Stats Unit 3
Independent- There is no relationship between two variables
Association- A relationship between two variables
Correlation- A linear relationship between two variables
Causation- One variable cause the changes in the other variable (a VERY strong statement)
scatter plot descriptors- direction, form, strength, and unusual features
direction- positive or negative
form- linear and nonlinear (don’t let one or two points sway you)
strength- strong (|r| >= .8), moderate (.5 < |r| < .8), or weak (|r| < .5)
unusual features- outliers/influential points, groupings, or gaps
y- actual value
y^- predicted value
residual equation- y - y^
residual- the distance in the y direction between the actual data point and the line of best fit
line of best fit/least squares regression line- straight line on a graph that shows the overall trend of a set of data points, minimizing the distance between the line and each point
line of best fit/regression line equation- y^ = a (y-intercept) + bx (slope)
slope- for every increase of 1 in the (x-variable), there is an increase or decrease of (slope) in the (y-variable)
y-intercept- the value of y when x is zero. it shows the starting point or baseline for y before any changes in x are considered
interpolation- estimation within the data you have
extrapolation- estimation outside the date you have
outlier- point far from the regression line
leverage point- far from x, might strengthen or weaken the correlation
influential points- leverage points that are also far from the regression line
coefficient of determination- shows how well the data fit the linear model, or tells us what percent of the variation in y is explained by the variation in x (r^2): r^2 = 1 (perfect fit 100% of variation in y is explained by x) and r^2 = 0 (0% of of variation in y is explained by x)

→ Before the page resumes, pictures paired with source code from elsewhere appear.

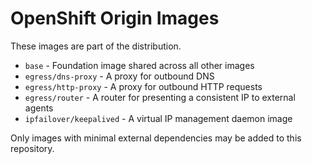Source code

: # OpenShift Origin Images

These images are part of the distribution.

* `base` - Foundation image shared across all other images
* `egress/dns-proxy` - A proxy for outbound DNS
* `egress/http-proxy` - A proxy for outbound HTTP requests
* `egress/router` - A router for presenting a consistent IP to external agents
* `ipfailover/keepalived` - A virtual IP management daemon image

Only images with minimal external dependencies may be added to this repository.
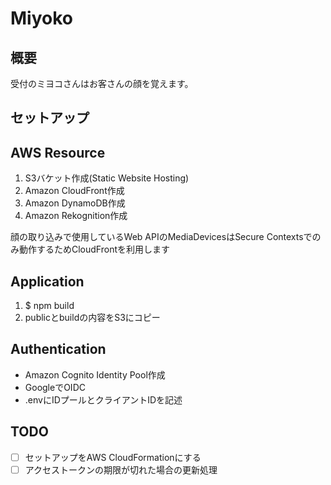 # Miyoko

## 概要
受付のミヨコさんはお客さんの顔を覚えます。

## セットアップ
## AWS Resource
1. S3バケット作成(Static Website Hosting)
2. Amazon CloudFront作成
3. Amazon DynamoDB作成
4. Amazon Rekognition作成

顔の取り込みで使用しているWeb APIのMediaDevicesはSecure Contextsでのみ動作するためCloudFrontを利用します

## Application
1. $ npm build
2. publicとbuildの内容をS3にコピー

## Authentication
- Amazon Cognito Identity Pool作成
- GoogleでOIDC
- .envにIDプールとクライアントIDを記述

## TODO
- [ ] セットアップをAWS CloudFormationにする
- [ ] アクセストークンの期限が切れた場合の更新処理
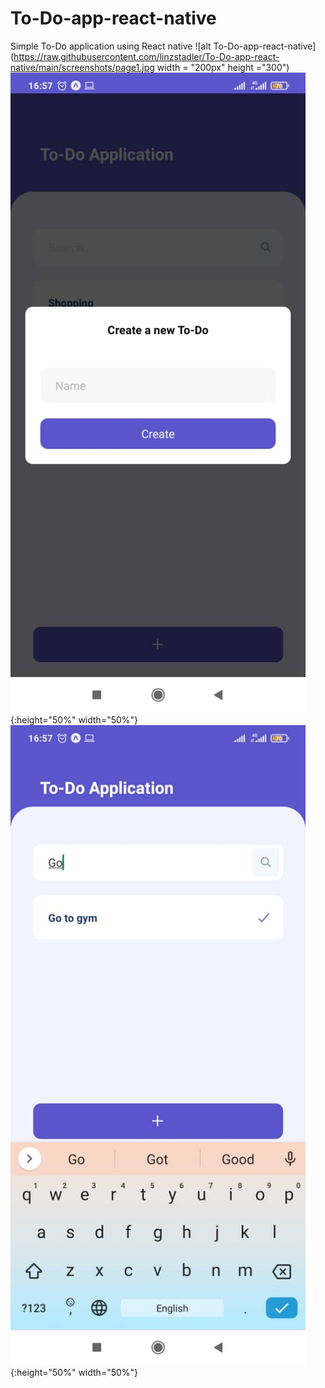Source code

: # To-Do-app-react-native
Simple To-Do application using React native
![alt To-Do-app-react-native](https://raw.githubusercontent.com/linzstadler/To-Do-app-react-native/main/screenshots/page1.jpg width = "200px" height ="300")
![alt To-Do-app-react-native](https://raw.githubusercontent.com/linzstadler/To-Do-app-react-native/main/screenshots/page2.jpg){:height="50%" width="50%"}
![alt To-Do-app-react-native](https://raw.githubusercontent.com/linzstadler/To-Do-app-react-native/main/screenshots/page3.jpg){:height="50%" width="50%"}
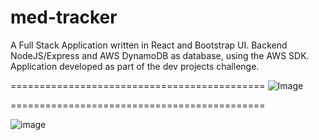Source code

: # med-tracker

A Full Stack Application written in React and Bootstrap UI. Backend NodeJS/Express and AWS DynamoDB as database, using the AWS SDK. Application developed as part of the dev projects challenge.

============================================
![Image](https://github.com/tenongene/medtracker/assets/49034904/419d1443-fef0-42a4-89d2-4a7a6b4cf9ce)

============================================


![image](https://github.com/tenongene/med-tracker/assets/49034904/4931585f-af3e-4db2-b204-a21cc7fde0c7)
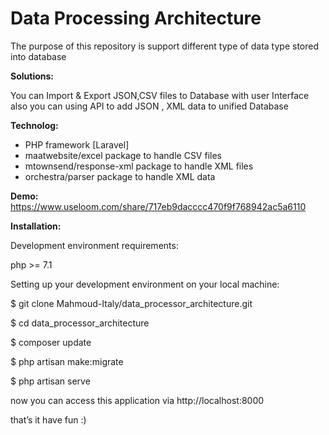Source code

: <h1>Data Processing Architecture</h1>
    
<p>The purpose of this repository is support different type of data type stored into database</p>
 
   
<b>Solutions:</b> 
 
You can Import & Export JSON,CSV files to Database with user Interface
also you can using API to add JSON , XML data to unified Database
    
<b>Technolog:</b> 
<ul>
    <li>PHP framework [Laravel]</li>    
     
<li>maatwebsite/excel   		  package to handle CSV files</li>

<li>mtownsend/response-xml   package to handle XML files</li>   

<li>orchestra/parser 		  package to handle XML data</li>
</ul>  


<b>Demo:</b>
https://www.useloom.com/share/717eb9dacccc470f9f768942ac5a6110


<b>Installation:</b>

Development environment requirements:   

php >= 7.1
  


Setting up your development environment on your local machine:

$ git clone Mahmoud-Italy/data_processor_architecture.git

$ cd data_processor_architecture

$ composer update

$ php artisan make:migrate

$ php artisan serve

now you can access this application via http://localhost:8000


that’s it have fun :)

correlation coefficient- measures the strength and direction of a linear relationship between two variables (r): r > 0 (positive correlation), r < 0 (negative correlation), and r = 0 (no linear correlation)
Linear- The relationship between variables should be roughly a straight line. Check the residual plot—points should be randomly scattered around zero with no pattern.
Independent- Each observation must be independent of others to avoid bias in the model.
Normal- Residuals should be roughly normally distributed around zero, which can be checked with a histogram or normal probability plot.
Equal Variance- Residuals should have a consistent spread across all values of the explanatory variable. If residuals fan out, this indicates unequal variance, suggesting a poor fit in some areas.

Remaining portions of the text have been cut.